● AVAILABLE DATA
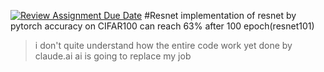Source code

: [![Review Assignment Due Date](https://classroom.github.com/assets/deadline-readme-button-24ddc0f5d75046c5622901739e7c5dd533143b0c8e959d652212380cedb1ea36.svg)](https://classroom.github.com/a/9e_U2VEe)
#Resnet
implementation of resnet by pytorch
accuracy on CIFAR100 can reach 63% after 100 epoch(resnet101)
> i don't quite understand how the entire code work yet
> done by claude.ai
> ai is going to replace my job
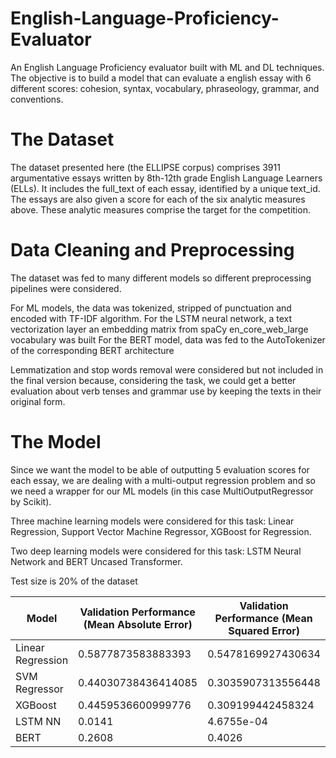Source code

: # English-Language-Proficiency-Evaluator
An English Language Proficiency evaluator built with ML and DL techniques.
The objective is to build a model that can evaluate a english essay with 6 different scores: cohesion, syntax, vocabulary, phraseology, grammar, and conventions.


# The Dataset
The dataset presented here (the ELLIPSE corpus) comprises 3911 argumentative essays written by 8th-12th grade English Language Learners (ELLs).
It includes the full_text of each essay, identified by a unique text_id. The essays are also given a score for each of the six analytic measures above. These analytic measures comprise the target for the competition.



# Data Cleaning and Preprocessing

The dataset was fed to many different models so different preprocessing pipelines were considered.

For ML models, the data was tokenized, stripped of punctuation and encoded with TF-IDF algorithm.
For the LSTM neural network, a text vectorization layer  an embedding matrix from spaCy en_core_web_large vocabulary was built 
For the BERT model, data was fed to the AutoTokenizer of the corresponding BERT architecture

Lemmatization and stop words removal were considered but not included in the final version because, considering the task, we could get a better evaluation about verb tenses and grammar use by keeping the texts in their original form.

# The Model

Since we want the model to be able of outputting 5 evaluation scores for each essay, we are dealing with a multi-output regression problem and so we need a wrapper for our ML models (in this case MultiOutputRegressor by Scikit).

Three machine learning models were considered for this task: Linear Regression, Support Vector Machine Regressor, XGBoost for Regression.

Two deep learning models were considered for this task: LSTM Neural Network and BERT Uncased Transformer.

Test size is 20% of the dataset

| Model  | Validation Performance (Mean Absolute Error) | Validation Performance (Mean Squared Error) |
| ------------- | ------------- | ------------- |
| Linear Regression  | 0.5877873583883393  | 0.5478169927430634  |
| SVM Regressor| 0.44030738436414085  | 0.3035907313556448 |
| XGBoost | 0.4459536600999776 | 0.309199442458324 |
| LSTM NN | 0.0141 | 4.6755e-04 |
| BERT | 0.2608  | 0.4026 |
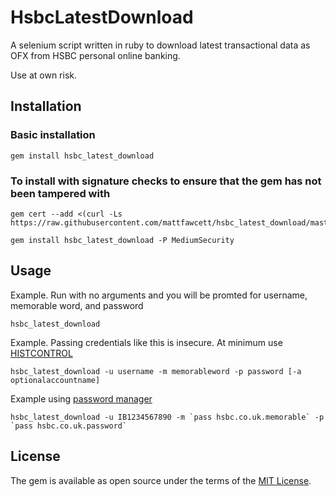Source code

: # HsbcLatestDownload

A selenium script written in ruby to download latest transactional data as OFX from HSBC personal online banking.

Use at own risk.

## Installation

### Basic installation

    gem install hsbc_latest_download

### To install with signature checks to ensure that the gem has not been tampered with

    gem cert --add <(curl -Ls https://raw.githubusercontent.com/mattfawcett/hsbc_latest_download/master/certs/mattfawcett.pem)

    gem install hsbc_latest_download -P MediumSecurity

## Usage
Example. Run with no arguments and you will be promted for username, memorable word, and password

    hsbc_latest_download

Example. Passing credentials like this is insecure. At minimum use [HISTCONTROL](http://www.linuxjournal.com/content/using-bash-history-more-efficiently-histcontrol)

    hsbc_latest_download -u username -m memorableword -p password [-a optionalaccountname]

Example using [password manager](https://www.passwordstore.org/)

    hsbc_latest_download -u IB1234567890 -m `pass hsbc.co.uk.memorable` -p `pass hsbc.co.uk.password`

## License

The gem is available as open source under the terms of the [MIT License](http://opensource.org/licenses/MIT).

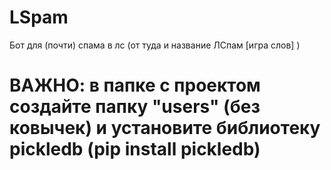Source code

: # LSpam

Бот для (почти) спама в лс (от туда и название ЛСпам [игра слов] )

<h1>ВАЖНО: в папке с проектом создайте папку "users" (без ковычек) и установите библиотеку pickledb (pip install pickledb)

● WORK REQUIRED
Leave out the pictures, then give all the records again exactly.

● ANSWER TO THIS EXERCISE
Source code

: [![Review Assignment Due Date](https://classroom.github.com/assets/deadline-readme-button-24ddc0f5d75046c5622901739e7c5dd533143b0c8e959d652212380cedb1ea36.svg)](https://classroom.github.com/a/9e_U2VEe)
#Resnet
implementation of resnet by pytorch
accuracy on CIFAR100 can reach 63% after 100 epoch(resnet101)
> i don't quite understand how the entire code work yet
> done by claude.ai
> ai is going to replace my job
Source code

: # English-Language-Proficiency-Evaluator
An English Language Proficiency evaluator built with ML and DL techniques.
The objective is to build a model that can evaluate a english essay with 6 different scores: cohesion, syntax, vocabulary, phraseology, grammar, and conventions.


# The Dataset
The dataset presented here (the ELLIPSE corpus) comprises 3911 argumentative essays written by 8th-12th grade English Language Learners (ELLs).
It includes the full_text of each essay, identified by a unique text_id. The essays are also given a score for each of the six analytic measures above. These analytic measures comprise the target for the competition.



# Data Cleaning and Preprocessing

The dataset was fed to many different models so different preprocessing pipelines were considered.

For ML models, the data was tokenized, stripped of punctuation and encoded with TF-IDF algorithm.
For the LSTM neural network, a text vectorization layer  an embedding matrix from spaCy en_core_web_large vocabulary was built 
For the BERT model, data was fed to the AutoTokenizer of the corresponding BERT architecture

Lemmatization and stop words removal were considered but not included in the final version because, considering the task, we could get a better evaluation about verb tenses and grammar use by keeping the texts in their original form.

# The Model

Since we want the model to be able of outputting 5 evaluation scores for each essay, we are dealing with a multi-output regression problem and so we need a wrapper for our ML models (in this case MultiOutputRegressor by Scikit).

Three machine learning models were considered for this task: Linear Regression, Support Vector Machine Regressor, XGBoost for Regression.

Two deep learning models were considered for this task: LSTM Neural Network and BERT Uncased Transformer.

Test size is 20% of the dataset

| Model  | Validation Performance (Mean Absolute Error) | Validation Performance (Mean Squared Error) |
| ------------- | ------------- | ------------- |
| Linear Regression  | 0.5877873583883393  | 0.5478169927430634  |
| SVM Regressor| 0.44030738436414085  | 0.3035907313556448 |
| XGBoost | 0.4459536600999776 | 0.309199442458324 |
| LSTM NN | 0.0141 | 4.6755e-04 |
| BERT | 0.2608  | 0.4026 |
Source code

: # HsbcLatestDownload

A selenium script written in ruby to download latest transactional data as OFX from HSBC personal online banking.

Use at own risk.

## Installation

### Basic installation

    gem install hsbc_latest_download

### To install with signature checks to ensure that the gem has not been tampered with

    gem cert --add <(curl -Ls https://raw.githubusercontent.com/mattfawcett/hsbc_latest_download/master/certs/mattfawcett.pem)

    gem install hsbc_latest_download -P MediumSecurity

## Usage
Example. Run with no arguments and you will be promted for username, memorable word, and password

    hsbc_latest_download

Example. Passing credentials like this is insecure. At minimum use [HISTCONTROL](http://www.linuxjournal.com/content/using-bash-history-more-efficiently-histcontrol)

    hsbc_latest_download -u username -m memorableword -p password [-a optionalaccountname]

Example using [password manager](https://www.passwordstore.org/)

    hsbc_latest_download -u IB1234567890 -m `pass hsbc.co.uk.memorable` -p `pass hsbc.co.uk.password`

## License

The gem is available as open source under the terms of the [MIT License](http://opensource.org/licenses/MIT).

Source code

: # LSpam

Бот для (почти) спама в лс (от туда и название ЛСпам [игра слов] )

<h1>ВАЖНО: в папке с проектом создайте папку "users" (без ковычек) и установите библиотеку pickledb (pip install pickledb)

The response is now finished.